▸ **What is needed**
For every line that contains the string "slate", pull that line out of the material below.

▸ **Excerpted data**
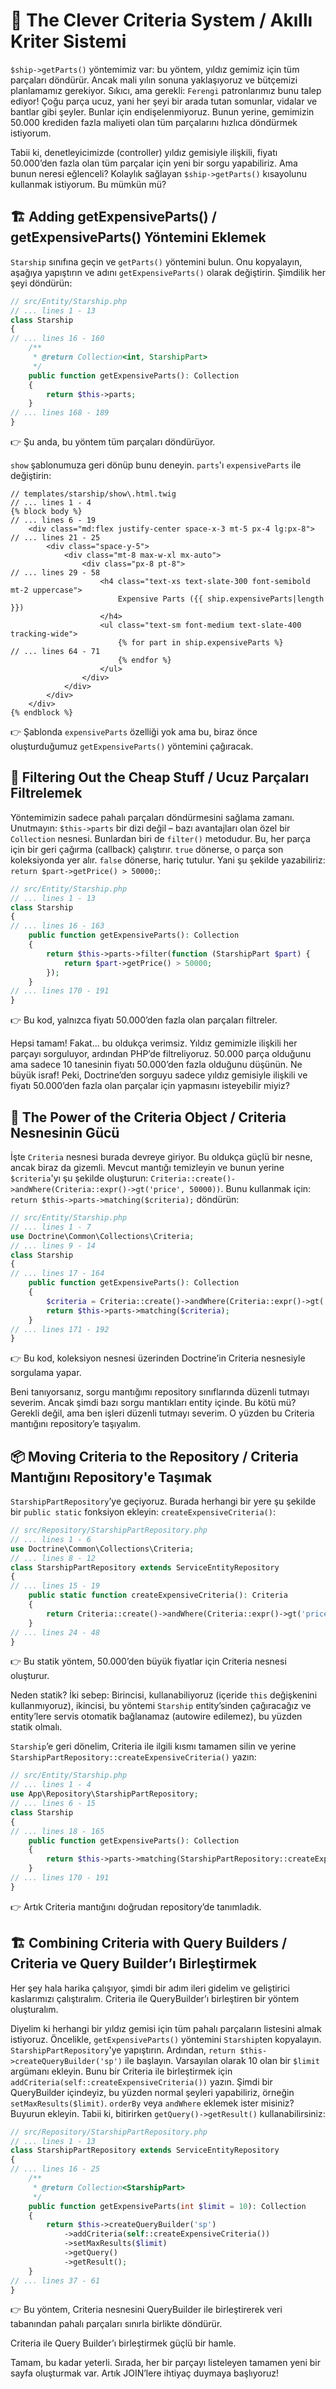 # 🧠 The Clever Criteria System / Akıllı Kriter Sistemi

`$ship->getParts()` yöntemimiz var: bu yöntem, yıldız gemimiz için tüm parçaları döndürür. Ancak mali yılın sonuna yaklaşıyoruz ve bütçemizi planlamamız gerekiyor. Sıkıcı, ama gerekli: `Ferengi` patronlarımız bunu talep ediyor! Çoğu parça ucuz, yani her şeyi bir arada tutan somunlar, vidalar ve bantlar gibi şeyler. Bunlar için endişelenmiyoruz. Bunun yerine, gemimizin 50.000 krediden fazla maliyeti olan tüm parçalarını hızlıca döndürmek istiyorum.

Tabii ki, denetleyicimizde (controller) yıldız gemisiyle ilişkili, fiyatı 50.000’den fazla olan tüm parçalar için yeni bir sorgu yapabiliriz. Ama bunun neresi eğlenceli? Kolaylık sağlayan `$ship->getParts()` kısayolunu kullanmak istiyorum. Bu mümkün mü?

## 🏗️ Adding getExpensiveParts() / getExpensiveParts() Yöntemini Eklemek

`Starship` sınıfına geçin ve `getParts()` yöntemini bulun. Onu kopyalayın, aşağıya yapıştırın ve adını `getExpensiveParts()` olarak değiştirin. Şimdilik her şeyi döndürün:


```php
// src/Entity/Starship.php
// ... lines 1 - 13
class Starship
{
// ... lines 16 - 160
    /**
     * @return Collection<int, StarshipPart>
     */
    public function getExpensiveParts(): Collection
    {
        return $this->parts;
    }
// ... lines 168 - 189
}
```

👉 Şu anda, bu yöntem tüm parçaları döndürüyor.

`show` şablonumuza geri dönüp bunu deneyin. `parts`'ı `expensiveParts` ile değiştirin:


```twig
// templates/starship/show\.html.twig
// ... lines 1 - 4
{% block body %}
// ... lines 6 - 19
    <div class="md:flex justify-center space-x-3 mt-5 px-4 lg:px-8">
// ... lines 21 - 25
        <div class="space-y-5">
            <div class="mt-8 max-w-xl mx-auto">
                <div class="px-8 pt-8">
// ... lines 29 - 58
                    <h4 class="text-xs text-slate-300 font-semibold mt-2 uppercase">
                        Expensive Parts ({{ ship.expensiveParts|length }})
                    </h4>
                    <ul class="text-sm font-medium text-slate-400 tracking-wide">
                        {% for part in ship.expensiveParts %}
// ... lines 64 - 71
                        {% endfor %}
                    </ul>
                </div>
            </div>
        </div>
    </div>
{% endblock %}
```

👉 Şablonda `expensiveParts` özelliği yok ama bu, biraz önce oluşturduğumuz `getExpensiveParts()` yöntemini çağıracak.

## 🧹 Filtering Out the Cheap Stuff / Ucuz Parçaları Filtrelemek

Yöntemimizin sadece pahalı parçaları döndürmesini sağlama zamanı. Unutmayın: `$this->parts` bir dizi değil – bazı avantajları olan özel bir `Collection` nesnesi. Bunlardan biri de `filter()` metodudur. Bu, her parça için bir geri çağırma (callback) çalıştırır. `true` dönerse, o parça son koleksiyonda yer alır. `false` dönerse, hariç tutulur. Yani şu şekilde yazabiliriz: `return $part->getPrice() > 50000;`:


```php
// src/Entity/Starship.php
// ... lines 1 - 13
class Starship
{
// ... lines 16 - 163
    public function getExpensiveParts(): Collection
    {
        return $this->parts->filter(function (StarshipPart $part) {
            return $part->getPrice() > 50000;
        });
    }
// ... lines 170 - 191
}
```

👉 Bu kod, yalnızca fiyatı 50.000’den fazla olan parçaları filtreler.

Hepsi tamam! Fakat… bu oldukça verimsiz. Yıldız gemimizle ilişkili her parçayı sorguluyor, ardından PHP’de filtreliyoruz. 50.000 parça olduğunu ama sadece 10 tanesinin fiyatı 50.000’den fazla olduğunu düşünün. Ne büyük israf! Peki, Doctrine’den sorguyu sadece yıldız gemisiyle ilişkili ve fiyatı 50.000’den fazla olan parçalar için yapmasını isteyebilir miyiz?

## 🧩 The Power of the Criteria Object / Criteria Nesnesinin Gücü

İşte `Criteria` nesnesi burada devreye giriyor. Bu oldukça güçlü bir nesne, ancak biraz da gizemli. Mevcut mantığı temizleyin ve bunun yerine `$criteria`'yı şu şekilde oluşturun: `Criteria::create()->andWhere(Criteria::expr()->gt('price', 50000))`. Bunu kullanmak için: `return $this->parts->matching($criteria);` döndürün:


```php
// src/Entity/Starship.php
// ... lines 1 - 7
use Doctrine\Common\Collections\Criteria;
// ... lines 9 - 14
class Starship
{
// ... lines 17 - 164
    public function getExpensiveParts(): Collection
    {
        $criteria = Criteria::create()->andWhere(Criteria::expr()->gt('price', 50000));
        return $this->parts->matching($criteria);
    }
// ... lines 171 - 192
}
```

👉 Bu kod, koleksiyon nesnesi üzerinden Doctrine’in Criteria nesnesiyle sorgulama yapar.

Beni tanıyorsanız, sorgu mantığımı repository sınıflarında düzenli tutmayı severim. Ancak şimdi bazı sorgu mantıkları entity içinde. Bu kötü mü? Gerekli değil, ama ben işleri düzenli tutmayı severim. O yüzden bu Criteria mantığını repository’e taşıyalım.

## 📦 Moving Criteria to the Repository / Criteria Mantığını Repository'e Taşımak

`StarshipPartRepository`’ye geçiyoruz. Burada herhangi bir yere şu şekilde bir `public static` fonksiyon ekleyin: `createExpensiveCriteria()`:


```php
// src/Repository/StarshipPartRepository.php
// ... lines 1 - 6
use Doctrine\Common\Collections\Criteria;
// ... lines 8 - 12
class StarshipPartRepository extends ServiceEntityRepository
{
// ... lines 15 - 19
    public static function createExpensiveCriteria(): Criteria
    {
        return Criteria::create()->andWhere(Criteria::expr()->gt('price', 50000));
    }
// ... lines 24 - 48
}
```

👉 Bu statik yöntem, 50.000’den büyük fiyatlar için Criteria nesnesi oluşturur.

Neden statik? İki sebep: Birincisi, kullanabiliyoruz (içeride `this` değişkenini kullanmıyoruz), ikincisi, bu yöntemi `Starship` entity’sinden çağıracağız ve entity’lere servis otomatik bağlanamaz (autowire edilemez), bu yüzden statik olmalı.

`Starship`’e geri dönelim, Criteria ile ilgili kısmı tamamen silin ve yerine `StarshipPartRepository::createExpensiveCriteria()` yazın:


```php
// src/Entity/Starship.php
// ... lines 1 - 4
use App\Repository\StarshipPartRepository;
// ... lines 6 - 15
class Starship
{
// ... lines 18 - 165
    public function getExpensiveParts(): Collection
    {
        return $this->parts->matching(StarshipPartRepository::createExpensiveCriteria());
    }
// ... lines 170 - 191
}
```

👉 Artık Criteria mantığını doğrudan repository’de tanımladık.

## 🏗️ Combining Criteria with Query Builders / Criteria ve Query Builder’ı Birleştirmek

Her şey hala harika çalışıyor, şimdi bir adım ileri gidelim ve geliştirici kaslarımızı çalıştıralım. Criteria ile QueryBuilder’ı birleştiren bir yöntem oluşturalım.

Diyelim ki herhangi bir yıldız gemisi için tüm pahalı parçaların listesini almak istiyoruz. Öncelikle, `getExpensiveParts()` yöntemini `Starship`ten kopyalayın. `StarshipPartRepository`'ye yapıştırın. Ardından, `return $this->createQueryBuilder('sp')` ile başlayın. Varsayılan olarak 10 olan bir `$limit` argümanı ekleyin. Bunu bir Criteria ile birleştirmek için `addCriteria(self::createExpensiveCriteria())` yazın. Şimdi bir QueryBuilder içindeyiz, bu yüzden normal şeyleri yapabiliriz, örneğin `setMaxResults($limit)`. `orderBy` veya `andWhere` eklemek ister misiniz? Buyurun ekleyin. Tabii ki, bitirirken `getQuery()->getResult()` kullanabilirsiniz:


```php
// src/Repository/StarshipPartRepository.php
// ... lines 1 - 13
class StarshipPartRepository extends ServiceEntityRepository
{
// ... lines 16 - 25
    /**
     * @return Collection<StarshipPart>
     */
    public function getExpensiveParts(int $limit = 10): Collection
    {
        return $this->createQueryBuilder('sp')
            ->addCriteria(self::createExpensiveCriteria())
            ->setMaxResults($limit)
            ->getQuery()
            ->getResult();
    }
// ... lines 37 - 61
}
```

👉 Bu yöntem, Criteria nesnesini QueryBuilder ile birleştirerek veri tabanından pahalı parçaları sınırla birlikte döndürür.

Criteria ile Query Builder’ı birleştirmek güçlü bir hamle.

Tamam, bu kadar yeterli. Sırada, her bir parçayı listeleyen tamamen yeni bir sayfa oluşturmak var. Artık JOIN’lere ihtiyaç duymaya başlıyoruz!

▸ **Completed task**
                    <h4 class="text-xs text-slate-300 font-semibold mt-2 uppercase">
                    <ul class="text-sm font-medium text-slate-400 tracking-wide">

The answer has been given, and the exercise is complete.